In a recent case, a customer of ours was preparing an underground excavation for a fuel tank farm. As a precaution, the customer wanted to ensure that the tanks would actually fit in the excavated area before making the decision to move them underground.
A uGPS Rapid Mapper™ mobile mine scanning unit was used to quickly generate a 3D point cloud model of the area. Surprisingly, this data showed the engineers that there was a choke point in the excavation that needed to be widened before the tanks would fit properly.
As a result of this precautionary scan, the engineers were able to fix the problem in the excavation before starting to move the tanks. This allowed them to avoid delays and the associated costs that would have occurred if the tanks had been moved prematurely.
This example shows just how valuable mobile mine scanning units like the uGPS Rapid Mapper™ can be in a variety of situations. The data provided can prevent mistakes that could lead to safety issues, loss of productivity, construction delays and extra costs.

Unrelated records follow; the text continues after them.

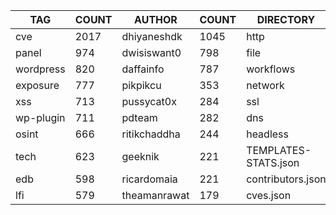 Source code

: |    TAG    | COUNT |    AUTHOR    | COUNT |      DIRECTORY       | COUNT | SEVERITY | COUNT | TYPE | COUNT |
|-----------|-------|--------------|-------|----------------------|-------|----------|-------|------|-------|
| cve       |  2017 | dhiyaneshdk  |  1045 | http                 |  6232 | info     |  3185 | file |   309 |
| panel     |   974 | dwisiswant0  |   798 | file                 |   309 | high     |  1261 | dns  |    17 |
| wordpress |   820 | daffainfo    |   787 | workflows            |   190 | medium   |  1251 |      |       |
| exposure  |   777 | pikpikcu     |   353 | network              |   115 | critical |   752 |      |       |
| xss       |   713 | pussycat0x   |   284 | ssl                  |    24 | low      |   228 |      |       |
| wp-plugin |   711 | pdteam       |   282 | dns                  |    17 | unknown  |    29 |      |       |
| osint     |   666 | ritikchaddha |   244 | headless             |     9 |          |       |      |       |
| tech      |   623 | geeknik      |   221 | TEMPLATES-STATS.json |     1 |          |       |      |       |
| edb       |   598 | ricardomaia  |   221 | contributors.json    |     1 |          |       |      |       |
| lfi       |   579 | theamanrawat |   179 | cves.json            |     1 |          |       |      |       |

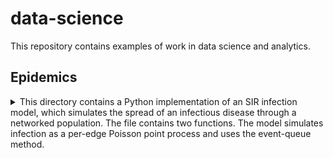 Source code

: # data-science #

This repository contains examples of work in data science and analytics.

## Epidemics ##
<details>
<summary>
This directory contains a Python implementation of an SIR infection model, which simulates the spread of an infectious disease through a networked population. The file contains two functions. The model simulates infection as a per-edge Poisson point process and uses the event-queue method.
</summary>

The SIR function takes parameters arg G (a networkx graph object) and kwargs beta (per-edge infection rate), gamma=1 (recovery rate), init=1 (number of initial infections), max_time=20 (maximum time to run the simulation; since SIR models should always reach equilibrium infinite loops should not occur, but this kwarg is included on a belt-and-braces basis.

The timeshift function is an auxiliary function which aligns multiple model runs with time = 0 at the specified threshold level of infections. It takes two args and two kwargs. The positional arguments are: df (a Pandas dataframe containing model output), and threshold (the number of infections to set at time = 0). The two keyword arguments can be ignored if using output from the SIR function. They specify the criterion to which the threshold value relates (criteria="Infected"), and the dataframe column containing the time values (time="time").

Together, these functions allow multiple model runs to be collated and aligned. It is straightforward to then, for example, plot the results.
 
</details>
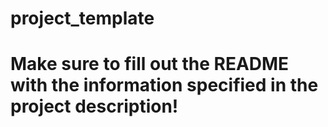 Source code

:# project_template

# Make sure to fill out the README with the information specified in the project description! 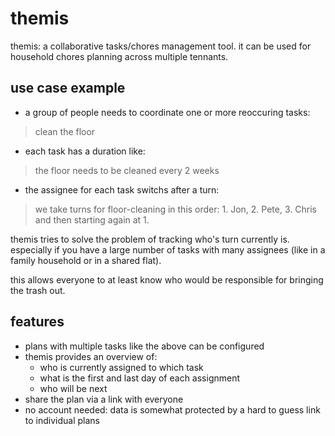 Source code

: # themis

themis: a collaborative tasks/chores management tool. it can be used for household chores planning across multiple tennants.

## use case example
* a group of people needs to coordinate one or more reoccuring tasks:  
> clean the floor  

* each task has a duration like:
> the floor needs to be cleaned every 2 weeks
  
* the assignee for each task switchs after a turn: 
> we take turns for floor-cleaning in this order: 1. Jon, 2. Pete, 3. Chris and then starting again at 1.

themis tries to solve the problem of tracking who's turn currently is. especially if you have a large number of tasks with many assignees (like in a family household or in a shared flat). 

this allows everyone to at least know who would be responsible for bringing the trash out.

## features
* plans with multiple tasks like the above can be configured
* themis provides an overview of:
    - who is currently assigned to which task
    - what is the first and last day of each assignment
    - who will be next
* share the plan via a link with everyone
* no account needed: data is somewhat protected by a hard to guess link to individual plans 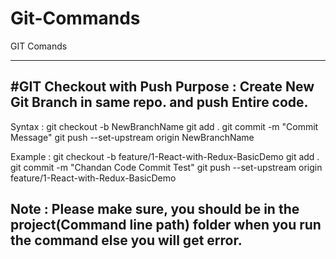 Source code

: # Git-Commands
GIT Comands


-------------------------------------------------------------------------------------------------------------------
#GIT Checkout with Push
Purpose : Create New Git Branch in same repo. and push Entire code.
-------------------------
Syntax :
git checkout -b NewBranchName
git add .
git commit -m "Commit Message"
git push --set-upstream origin NewBranchName

Example :
git checkout -b feature/1-React-with-Redux-BasicDemo
git add .
git commit -m "Chandan Code Commit Test"
git push --set-upstream origin feature/1-React-with-Redux-BasicDemo

Note : Please make sure, you should be in the project(Command line path) folder when you run the command else you will get error.
-------------------------------------------------------------------------------------------------------------------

Because data-driven will-it-fit analyses are so valuable in underground engineering and mining, Peck Tech Consulting Ltd. (developer of the uGPS Rapid Mapper™ mobile mine scanning unit) is sponsoring a 1st year engineering project run by the Robert M. Buchan Department of Mining at Queen’s University in Ontario, Canada.
The purpose of the project is to find new and novel ways to use data generated by mobile mine scanning units, particularly when it comes to performing a will-it-fit analysis that allows problems to be fixed as soon as they are noticed and before their impact escalates.